**Exercise details**
Write out word for word each line from the top of the material through the line that has "Also note that, the". Pictures do not go in.

**Data shown**
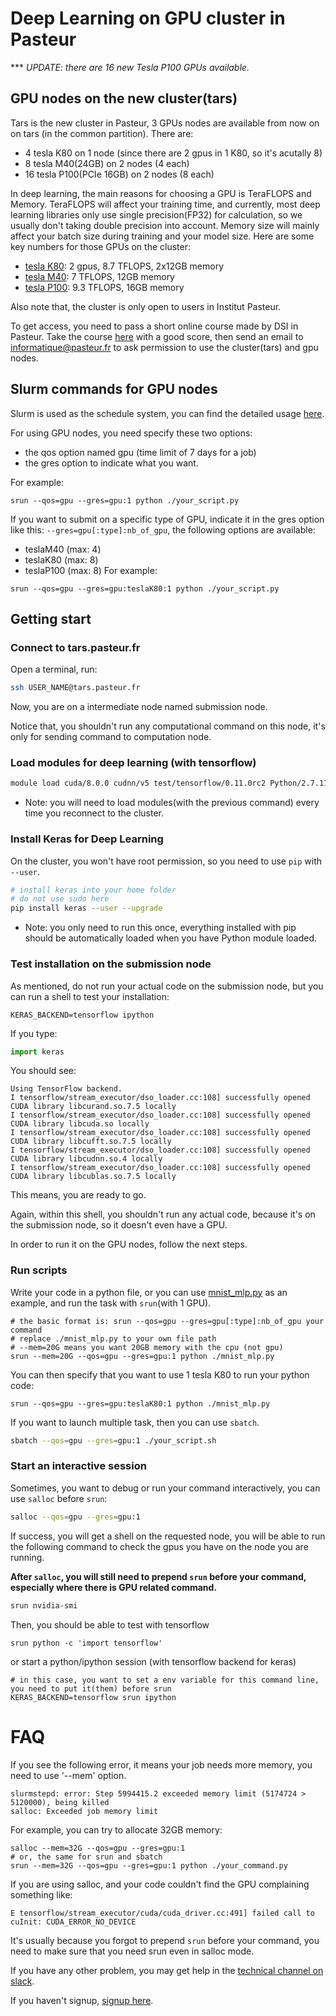 # Deep Learning on GPU cluster in Pasteur

*** *UPDATE: there are 16 new Tesla P100 GPUs available.*

## GPU nodes on the new cluster(tars)
Tars is the new cluster in Pasteur, 3 GPUs nodes are available from now on on tars (in the common partition). There are:
 * 4 tesla K80 on 1 node (since there are 2 gpus in 1 K80, so it's acutally 8)
 * 8 tesla M40(24GB) on 2 nodes (4 each)
 * 16 tesla P100(PCIe 16GB) on 2 nodes (8 each)

In deep learning, the main reasons for choosing a GPU is TeraFLOPS and Memory. TeraFLOPS will affect your training time, and currently, most deep learning libraries only use single precision(FP32) for calculation, so we usually don't taking double precision into account. Memory size will mainly affect your batch size during training and your model size. Here are some key numbers for those GPUs on the cluster:
 * [tesla K80](http://www.anandtech.com/show/8729/nvidia-launches-tesla-k80-gk210-gpu): 2 gpus, 8.7 TFLOPS, 2x12GB memory
 * [tesla M40](http://www.anandtech.com/show/8729/nvidia-launches-tesla-k80-gk210-gpu): 7 TFLOPS, 12GB memory
 * [tesla P100](http://www.anandtech.com/show/10433/nvidia-announces-pci-express-tesla-p100): 9.3 TFLOPS, 16GB memory

Also note that, the cluster is only open to users in Institut Pasteur.

To get access, you need to pass a short online course made by DSI in Pasteur. Take the course [here](https://moocs.pasteur.fr/courses/Institut_Pasteur/DSI_01/1/about) with a good score, then send an email to informatique@pasteur.fr to ask permission to use the cluster(tars) and gpu nodes. 

## Slurm commands for GPU nodes
Slurm is used as the schedule system, you can find the detailed usage [here](http://slurm.schedmd.com/).

For using GPU nodes, you need specify these two options:
* the qos option named gpu (time limit of 7 days for a job)
* the gres option to indicate what you want.

For example:
```
srun --qos=gpu --gres=gpu:1 python ./your_script.py
```

If you want to submit on a specific type of GPU, indicate it in the gres option like this: `--gres=gpu[:type]:nb_of_gpu`, the following options are available:
 * teslaM40 (max: 4)
 * teslaK80 (max: 8)
 * teslaP100 (max: 8)
For example:
```
srun --qos=gpu --gres=gpu:teslaK80:1 python ./your_script.py
```
## Getting start
### Connect to tars.pasteur.fr
Open a terminal, run:
```bash
ssh USER_NAME@tars.pasteur.fr
```
Now, you are on a intermediate node named submission node.

Notice that, you shouldn't run any computational command on this node, it's only for sending command to computation node.

### Load modules for deep learning (with tensorflow)
```bash
module load cuda/8.0.0 cudnn/v5 test/tensorflow/0.11.0rc2 Python/2.7.11
```
* Note: you will need to load modules(with the previous command) every time you reconnect to the cluster.

### Install Keras for Deep Learning
On the cluster, you won't have root permission, so you need to use `pip` with `--user`.
```bash
# install keras into your home folder
# do not use sudo here
pip install keras --user --upgrade
```
* Note: you only need to run this once, everything installed with pip should be automatically loaded when you have Python module loaded.

### Test installation on the submission node
As mentioned, do not run your actual code on the submission node, but you can run a shell to test your installation:
```
KERAS_BACKEND=tensorflow ipython
```
If you type:
```python
import keras
```
You should see:
```
Using TensorFlow backend.
I tensorflow/stream_executor/dso_loader.cc:108] successfully opened CUDA library libcurand.so.7.5 locally
I tensorflow/stream_executor/dso_loader.cc:108] successfully opened CUDA library libcuda.so locally
I tensorflow/stream_executor/dso_loader.cc:108] successfully opened CUDA library libcufft.so.7.5 locally
I tensorflow/stream_executor/dso_loader.cc:108] successfully opened CUDA library libcudnn.so.4 locally
I tensorflow/stream_executor/dso_loader.cc:108] successfully opened CUDA library libcublas.so.7.5 locally
```
This means, you are ready to go.

Again, within this shell, you shouldn't run any actual code, because it's on the submission node, so it doesn't even have a GPU.

In order to run it on the GPU nodes, follow the next steps.

### Run scripts
Write your code in a python file, or you can use [mnist_mlp.py](mnist_mlp.py) as an example, and run the task with `srun`(with 1 GPU).
```
# the basic format is: srun --qos=gpu --gres=gpu[:type]:nb_of_gpu your command
# replace ./mnist_mlp.py to your own file path
# --mem=20G means you want 20GB memory with the cpu (not gpu)
srun --mem=20G --qos=gpu --gres=gpu:1 python ./mnist_mlp.py
```
You can then specify that you want to use 1 tesla K80 to run your python code:
```
srun --qos=gpu --gres=gpu:teslaK80:1 python ./mnist_mlp.py
```

If you want to launch multiple task, then you can use `sbatch`.
```bash
sbatch --qos=gpu --gres=gpu:1 ./your_script.sh
```

### Start an interactive session
Sometimes, you want to debug or run your command interactively, you can use `salloc` before `srun`:
```bash
salloc --qos=gpu --gres=gpu:1
```
If success, you will get a shell on the requested node, you will be able to run the following command to check the gpus you have on the node you are running.

**After `salloc`,  you will still need to prepend `srun` before your command, especially where there is GPU related command.**

```bash
srun nvidia-smi
```
Then, you should be able to test with tensorflow
```
srun python -c 'import tensorflow'
```
or start a python/ipython session (with tensorflow backend for keras)
```
# in this case, you want to set a env variable for this command line, you need to put it(them) before srun
KERAS_BACKEND=tensorflow srun ipython
```

# FAQ

If you see the following error, it means your job needs more memory, you need to use '--mem' option.
```
slurmstepd: error: Step 5994415.2 exceeded memory limit (5174724 > 5120000), being killed
salloc: Exceeded job memory limit
```
For example, you can try to allocate 32GB memory:
```
salloc --mem=32G --qos=gpu --gres=gpu:1
# or, the same for srun and sbatch
srun --mem=32G --qos=gpu --gres=gpu:1 python ./your_command.py
```
If you are using salloc, and your code couldn't find the GPU complaining something like:
```
E tensorflow/stream_executor/cuda/cuda_driver.cc:491] failed call to cuInit: CUDA_ERROR_NO_DEVICE
```
It's usually because you forgot to prepend `srun` before your command, you need to make sure that you need srun even in salloc mode. 

If you have any other problem, you may get help in the [technical channel on slack](https://deeplearningclub.slack.com/messages/technical).

If you haven't signup, [signup here](https://deeplearningclub.slack.com/signup).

**Your response**
 # Deep Learning on GPU cluster in Pasteur

*** *UPDATE: there are 16 new Tesla P100 GPUs available.*

## GPU nodes on the new cluster(tars)
Tars is the new cluster in Pasteur, 3 GPUs nodes are available from now on on tars (in the common partition). There are:
 * 4 tesla K80 on 1 node (since there are 2 gpus in 1 K80, so it's acutally 8)
 * 8 tesla M40(24GB) on 2 nodes (4 each)
 * 16 tesla P100(PCIe 16GB) on 2 nodes (8 each)

In deep learning, the main reasons for choosing a GPU is TeraFLOPS and Memory. TeraFLOPS will affect your training time, and currently, most deep learning libraries only use single precision(FP32) for calculation, so we usually don't taking double precision into account. Memory size will mainly affect your batch size during training and your model size. Here are some key numbers for those GPUs on the cluster:
 * [tesla K80](http://www.anandtech.com/show/8729/nvidia-launches-tesla-k80-gk210-gpu): 2 gpus, 8.7 TFLOPS, 2x12GB memory
 * [tesla M40](http://www.anandtech.com/show/8729/nvidia-launches-tesla-k80-gk210-gpu): 7 TFLOPS, 12GB memory
 * [tesla P100](http://www.anandtech.com/show/10433/nvidia-announces-pci-express-tesla-p100): 9.3 TFLOPS, 16GB memory

Also note that, the cluster is only open to users in Institut Pasteur.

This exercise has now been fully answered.